» **TASK DIRECTIONS**
Check each line of the data for "issues", and copy the ones that have it.

*** SUPPLIED DATA ***

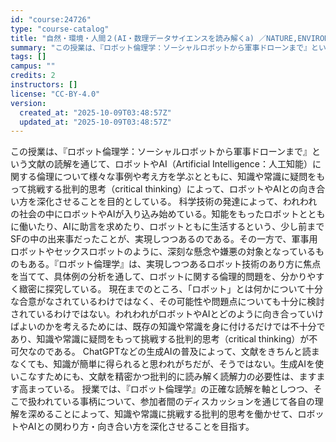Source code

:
 ```yaml
---
id: "course:24726"
type: "course-catalog"
title: "自然・環境・人間２(AI・数理データサイエンスを読み解くa) ／NATURE,ENVIRONMENT AND HUMANITY2(READINGS IN AI AND DATA SCIENCE (A))"
summary: "この授業は、『ロボット倫理学：ソーシャルロボットから軍事ドローンまで』という文献の読解を通じて、ロボットやAI（Artificial Intelligence：人工知能）に関する倫理について様々な事例や考え方を学ぶとともに、知識や常識に疑問…"
tags: []
campus: ""
credits: 2
instructors: []
license: "CC-BY-4.0"
version:
  created_at: "2025-10-09T03:48:57Z"
  updated_at: "2025-10-09T03:48:57Z"
---
```

この授業は、『ロボット倫理学：ソーシャルロボットから軍事ドローンまで』という文献の読解を通じて、ロボットやAI（Artificial Intelligence：人工知能）に関する倫理について様々な事例や考え方を学ぶとともに、知識や常識に疑問をもって挑戦する批判的思考（critical thinking）によって、ロボットやAIとの向き合い方を深化させることを目的としている。 科学技術の発達によって、われわれの社会の中にロボットやAIが入り込み始めている。知能をもったロボットとともに働いたり、AIに助言を求めたり、ロボットともに生活するという、少し前までSFの中の出来事だったことが、実現しつつあるのである。その一方で、軍事用ロボットやセックスロボットのように、深刻な懸念や嫌悪の対象となっているものもある。『ロボット倫理学』は、実現しつつあるロボット技術のあり方に焦点を当てて、具体例の分析を通して、ロボットに関する倫理的問題を、分かりやすく緻密に探究している。 現在までのところ、「ロボット」とは何かについて十分な合意がなされているわけではなく、その可能性や問題点についても十分に検討されているわけではない。われわれがロボットやAIとどのように向き合っていけばよいのかを考えるためには、既存の知識や常識を身に付けるだけでは不十分であり、知識や常識に疑問をもって挑戦する批判的思考（critical thinking）が不可欠なのである。 ChatGPTなどの生成AIの普及によって、文献をきちんと読まなくても、知識が簡単に得られると思われがちだが、そうではない。生成AIを使いこなすためにも、文献を精密かつ批判的に読み解く読解力の必要性は、ますます高まっている。 授業では、『ロボット倫理学』の正確な読解を軸としつつ、そこで扱われている事柄について、参加者間のディスカッションを通じて各自の理解を深めることによって、知識や常識に挑戦する批判的思考を働かせて、ロボットやAIとの関わり方・向き合い方を深化させることを目指す。
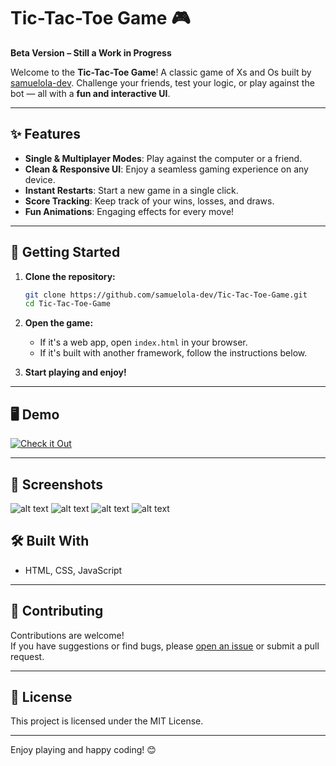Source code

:# Tic-Tac-Toe Game 🎮

**Beta Version – Still a Work in Progress**  

Welcome to the **Tic-Tac-Toe Game**! A classic game of Xs and Os built by [samuelola-dev](https://github.com/samuelola-dev). Challenge your friends, test your logic, or play against the bot — all with a **fun and interactive UI**.

---

## ✨ Features

- **Single & Multiplayer Modes**: Play against the computer or a friend.
- **Clean & Responsive UI**: Enjoy a seamless gaming experience on any device.
- **Instant Restarts**: Start a new game in a single click.
- **Score Tracking**: Keep track of your wins, losses, and draws.
- **Fun Animations**: Engaging effects for every move!

---

## 🚀 Getting Started

1. **Clone the repository:**
   ```bash
   git clone https://github.com/samuelola-dev/Tic-Tac-Toe-Game.git
   cd Tic-Tac-Toe-Game
   ```

2. **Open the game:**
   - If it's a web app, open `index.html` in your browser.
   - If it's built with another framework, follow the instructions below.

3. **Start playing and enjoy!**

---

## 🖥️ Demo

[![Check it Out](https://img.shields.io/badge/Live%20Demo-Click%20Here-brightgreen?style=for-the-badge)](https://tic-tac-toe-game-u8ko.onrender.com)

--- 

## 📸 Screenshots
![alt text](images/tic-tac-toe-desktop.jpg)
![alt text](images/bot-mode.png)
![alt text](images/pvbot.png) 
![alt text](images/pvp.png)

## 🛠️ Built With

- HTML, CSS, JavaScript


---

## 🤝 Contributing

Contributions are welcome!  
If you have suggestions or find bugs, please [open an issue](https://github.com/samuelola-dev/Tic-Tac-Toe-Game/issues) or submit a pull request.

---

## 📄 License

This project is licensed under the MIT License.

---

Enjoy playing and happy coding! 😊
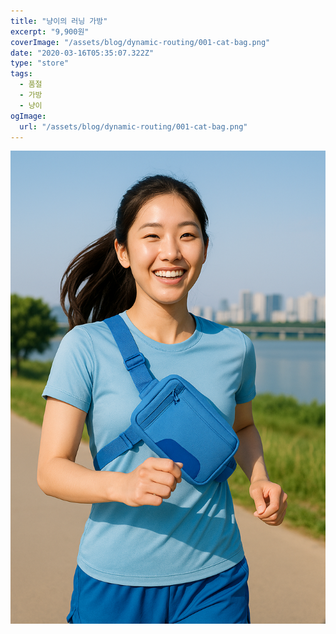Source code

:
```yaml
---
title: "냥이의 러닝 가방"
excerpt: "9,900원"
coverImage: "/assets/blog/dynamic-routing/001-cat-bag.png"
date: "2020-03-16T05:35:07.322Z"
type: "store"
tags:
  - 품절
  - 가방
  - 냥이
ogImage:
  url: "/assets/blog/dynamic-routing/001-cat-bag.png"
---
```


![가방](/public/assets/blog/images/store-001-bag.png)
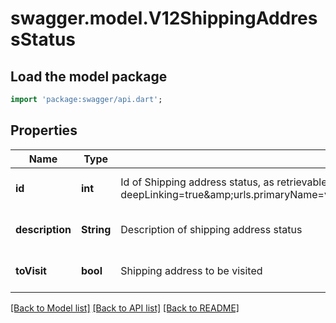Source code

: # swagger.model.V12ShippingAddressStatus

## Load the model package
```dart
import 'package:swagger/api.dart';
```

## Properties
Name | Type | Description | Notes
------------ | ------------- | ------------- | -------------
**id** | **int** | Id of Shipping address status, as retrievable from &lt;a href&#x3D;\&quot;?deepLinking&#x3D;true&amp;amp;urls.primaryName&#x3D;v1.2#/Shipping/ShippingAddressStatus/Get\&quot;&gt;/api/Shipping/ShippingAddressStatus&lt;/a&gt; | [optional] [default to null]
**description** | **String** | Description of shipping address status | [optional] [default to null]
**toVisit** | **bool** | Shipping address to be visited | [optional] [default to null]

[[Back to Model list]](../README.md#documentation-for-models) [[Back to API list]](../README.md#documentation-for-api-endpoints) [[Back to README]](../README.md)


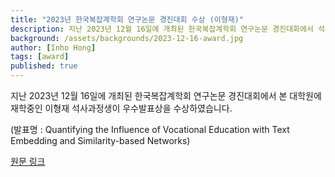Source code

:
 ```yaml
---
title: "2023년 한국복잡계학회 연구논문 경진대회 수상 (이형재)"
description: 지난 2023년 12월 16일에 개최된 한국복잡계학회 연구논문 경진대회에서 석사과정 이형재 학생이 우수발표상을 수상하였습니다.
background: /assets/backgrounds/2023-12-16-award.jpg
author: [Inho Hong]
tags: [award]
published: true
---
```


지난 2023년 12월 16일에 개최된 한국복잡계학회 연구논문 경진대회에서 본 대학원에 재학중인 이형재 석사과정생이 우수발표상을 수상하였습니다.

(발표명 : Quantifying the Influence of Vocational Education with Text Embedding and Similarity-based Networks)

[원문 링크](https://ds.jnu.ac.kr/ds/17172/subview.do?enc=Zm5jdDF8QEB8JTJGYmJzJTJGZHMlMkYyNjQ1JTJGODY2NjAwJTJGYXJ0Y2xWaWV3LmRvJTNGcGFnZSUzRDElMjZzcmNoQ29sdW1uJTNEJTI2c3JjaFdyZCUzRCUyNmJic0NsU2VxJTNEJTI2YmJzT3BlbldyZFNlcSUzRCUyNnJnc0JnbmRlU3RyJTNEJTI2cmdzRW5kZGVTdHIlM0QlMjZpc1ZpZXdNaW5lJTNEZmFsc2UlMjZwYXNzd29yZCUzRCUyNg%3D%3D)
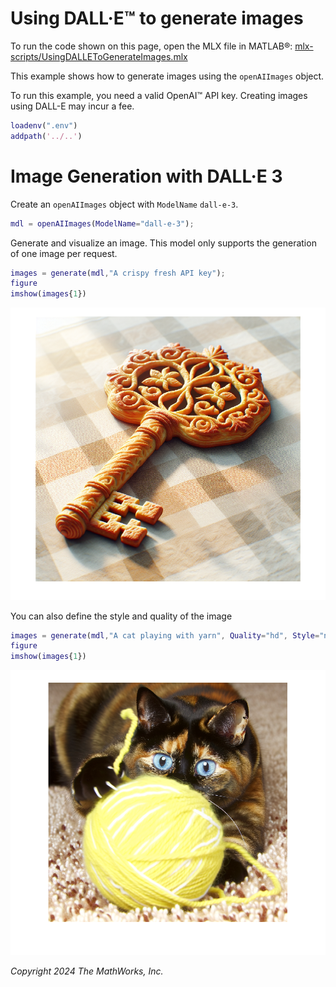 
# Using DALL·E™ to generate images

To run the code shown on this page, open the MLX file in MATLAB®: [mlx-scripts/UsingDALLEToGenerateImages.mlx](mlx-scripts/UsingDALLEToGenerateImages.mlx) 

This example shows how to generate images using the `openAIImages` object.


To run this example, you need a valid OpenAI™ API key. Creating images using DALL\-E may incur a fee.

```matlab
loadenv(".env")
addpath('../..') 
```
# Image Generation with DALL·E 3

Create an `openAIImages` object with `ModelName` `dall-e-3`.

```matlab
mdl = openAIImages(ModelName="dall-e-3");
```

Generate and visualize an image. This model only supports the generation of one image per request.

```matlab
images = generate(mdl,"A crispy fresh API key");
figure
imshow(images{1})
```

![figure_0.png](UsingDALLEToGenerateImages_media/figure_0.png)

You can also define the style and quality of the image

```matlab
images = generate(mdl,"A cat playing with yarn", Quality="hd", Style="natural");
figure
imshow(images{1})
```

![figure_1.png](UsingDALLEToGenerateImages_media/figure_1.png)

*Copyright 2024 The MathWorks, Inc.*

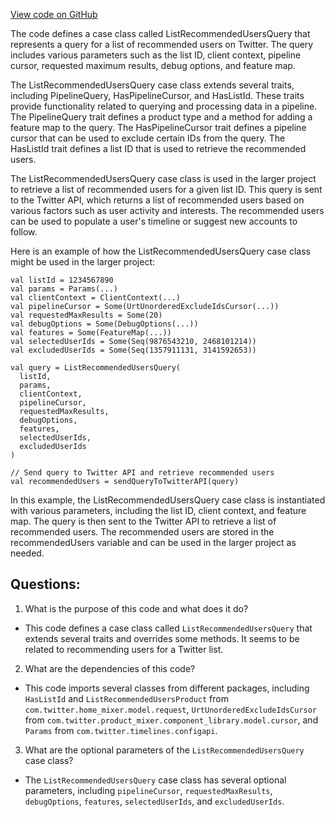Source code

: [View code on GitHub](https://github.com/misbahsy/the-algorithm/home-mixer/server/src/main/scala/com/twitter/home_mixer/product/list_recommended_users/model/ListRecommendedUsersQuery.scala)

The code defines a case class called ListRecommendedUsersQuery that represents a query for a list of recommended users on Twitter. The query includes various parameters such as the list ID, client context, pipeline cursor, requested maximum results, debug options, and feature map. 

The ListRecommendedUsersQuery case class extends several traits, including PipelineQuery, HasPipelineCursor, and HasListId. These traits provide functionality related to querying and processing data in a pipeline. The PipelineQuery trait defines a product type and a method for adding a feature map to the query. The HasPipelineCursor trait defines a pipeline cursor that can be used to exclude certain IDs from the query. The HasListId trait defines a list ID that is used to retrieve the recommended users.

The ListRecommendedUsersQuery case class is used in the larger project to retrieve a list of recommended users for a given list ID. This query is sent to the Twitter API, which returns a list of recommended users based on various factors such as user activity and interests. The recommended users can be used to populate a user's timeline or suggest new accounts to follow.

Here is an example of how the ListRecommendedUsersQuery case class might be used in the larger project:

```
val listId = 1234567890
val params = Params(...)
val clientContext = ClientContext(...)
val pipelineCursor = Some(UrtUnorderedExcludeIdsCursor(...))
val requestedMaxResults = Some(20)
val debugOptions = Some(DebugOptions(...))
val features = Some(FeatureMap(...))
val selectedUserIds = Some(Seq(9876543210, 2468101214))
val excludedUserIds = Some(Seq(1357911131, 3141592653))

val query = ListRecommendedUsersQuery(
  listId,
  params,
  clientContext,
  pipelineCursor,
  requestedMaxResults,
  debugOptions,
  features,
  selectedUserIds,
  excludedUserIds
)

// Send query to Twitter API and retrieve recommended users
val recommendedUsers = sendQueryToTwitterAPI(query)
``` 

In this example, the ListRecommendedUsersQuery case class is instantiated with various parameters, including the list ID, client context, and feature map. The query is then sent to the Twitter API to retrieve a list of recommended users. The recommended users are stored in the recommendedUsers variable and can be used in the larger project as needed.
## Questions: 
 1. What is the purpose of this code and what does it do?
- This code defines a case class called `ListRecommendedUsersQuery` that extends several traits and overrides some methods. It seems to be related to recommending users for a Twitter list.

2. What are the dependencies of this code?
- This code imports several classes from different packages, including `HasListId` and `ListRecommendedUsersProduct` from `com.twitter.home_mixer.model.request`, `UrtUnorderedExcludeIdsCursor` from `com.twitter.product_mixer.component_library.model.cursor`, and `Params` from `com.twitter.timelines.configapi`.

3. What are the optional parameters of the `ListRecommendedUsersQuery` case class?
- The `ListRecommendedUsersQuery` case class has several optional parameters, including `pipelineCursor`, `requestedMaxResults`, `debugOptions`, `features`, `selectedUserIds`, and `excludedUserIds`.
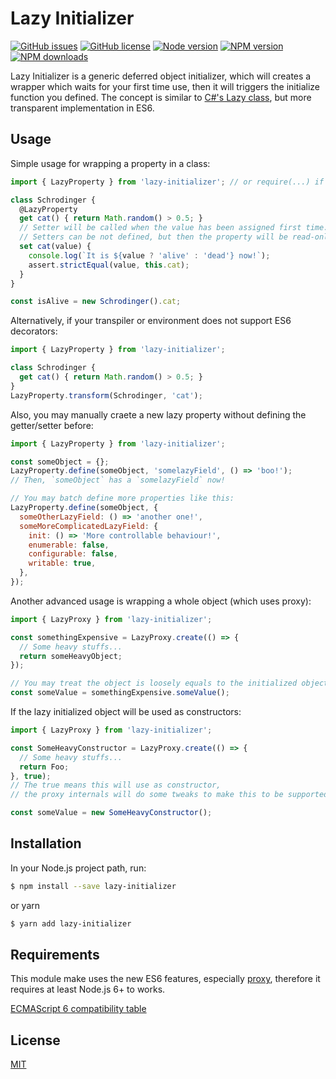 Lazy Initializer
===========
[![GitHub issues](https://img.shields.io/github/issues/JLChnToZ/lazy-loader.svg)](https://github.com/JLChnToZ/lazy-loader/issues)
[![GitHub license](https://img.shields.io/badge/license-MIT-blue.svg)](https://github.com/JLChnToZ/lazy-loader/blob/master/LICENSE)
[![Node version](https://img.shields.io/node/v/lazy-initializer.svg)](https://github.com/JLChnToZ/lazy-loader/blob/master/package.json)
[![NPM version](https://img.shields.io/npm/v/lazy-initializer.svg)](https://www.npmjs.com/package/lazy-initializer)
[![NPM downloads](https://img.shields.io/npm/dt/lazy-initializer.svg)](https://www.npmjs.com/package/lazy-initializer)

Lazy Initializer is a generic deferred object initializer, which will creates a wrapper which waits for your first time use,
then it will triggers the initialize function you defined.
The concept is similar to [C#'s Lazy<T> class](https://msdn.microsoft.com/en-us/library/dd642331%28v%3Dvs.110%29.aspx),
but more transparent implementation in ES6.

Usage
-----
Simple usage for wrapping a property in a class:
```javascript
import { LazyProperty } from 'lazy-initializer'; // or require(...) if your environment does not support import.

class Schrodinger {
  @LazyProperty
  get cat() { return Math.random() > 0.5; }
  // Setter will be called when the value has been assigned first time.
  // Setters can be not defined, but then the property will be read-only.
  set cat(value) {
    console.log(`It is ${value ? 'alive' : 'dead'} now!`);
    assert.strictEqual(value, this.cat);
  }
}

const isAlive = new Schrodinger().cat;
```

Alternatively, if your transpiler or environment does not support ES6 decorators:
```javascript
import { LazyProperty } from 'lazy-initializer';

class Schrodinger {
  get cat() { return Math.random() > 0.5; }
}
LazyProperty.transform(Schrodinger, 'cat');
```

Also, you may manually craete a new lazy property without defining the getter/setter before:
```javascript
import { LazyProperty } from 'lazy-initializer';

const someObject = {};
LazyProperty.define(someObject, 'somelazyField', () => 'boo!');
// Then, `someObject` has a `somelazyField` now!

// You may batch define more properties like this:
LazyProperty.define(someObject, {
  someOtherLazyField: () => 'another one!',
  someMoreComplicatedLazyField: {
    init: () => 'More controllable behaviour!',
    enumerable: false,
    configurable: false,
    writable: true,
  },
});
```

Another advanced usage is wrapping a whole object (which uses proxy):
```javascript
import { LazyProxy } from 'lazy-initializer';

const somethingExpensive = LazyProxy.create(() => {
  // Some heavy stuffs...
  return someHeavyObject;
});

// You may treat the object is loosely equals to the initialized object itself.
const someValue = somethingExpensive.someValue();
```

If the lazy initialized object will be used as constructors:
```javascript
import { LazyProxy } from 'lazy-initializer';

const SomeHeavyConstructor = LazyProxy.create(() => {
  // Some heavy stuffs...
  return Foo;
}, true);
// The true means this will use as constructor,
// the proxy internals will do some tweaks to make this to be supported.

const someValue = new SomeHeavyConstructor();
```

Installation
------------
In your Node.js project path, run:
```sh
$ npm install --save lazy-initializer
```
or yarn
```sh
$ yarn add lazy-initializer
```

Requirements
------------
This module make uses the new ES6 features, especially [proxy](https://developer.mozilla.org/en-US/docs/Web/JavaScript/Reference/Global_Objects/Proxy),
therefore it requires at least Node.js 6+ to works.

[ECMAScript 6 compatibility table](https://kangax.github.io/compat-table/es6/)

License
-------
[MIT](LICENSE)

*** End of SUPPLIED DATA ***

» **REPLY TO THE EXERCISE**
If you have suggestions or find bugs, please [open an issue](https://github.com/samuelola-dev/Tic-Tac-Toe-Game/issues) or submit a pull request.
[![GitHub issues](https://img.shields.io/github/issues/JLChnToZ/lazy-loader.svg)](https://github.com/JLChnToZ/lazy-loader/issues)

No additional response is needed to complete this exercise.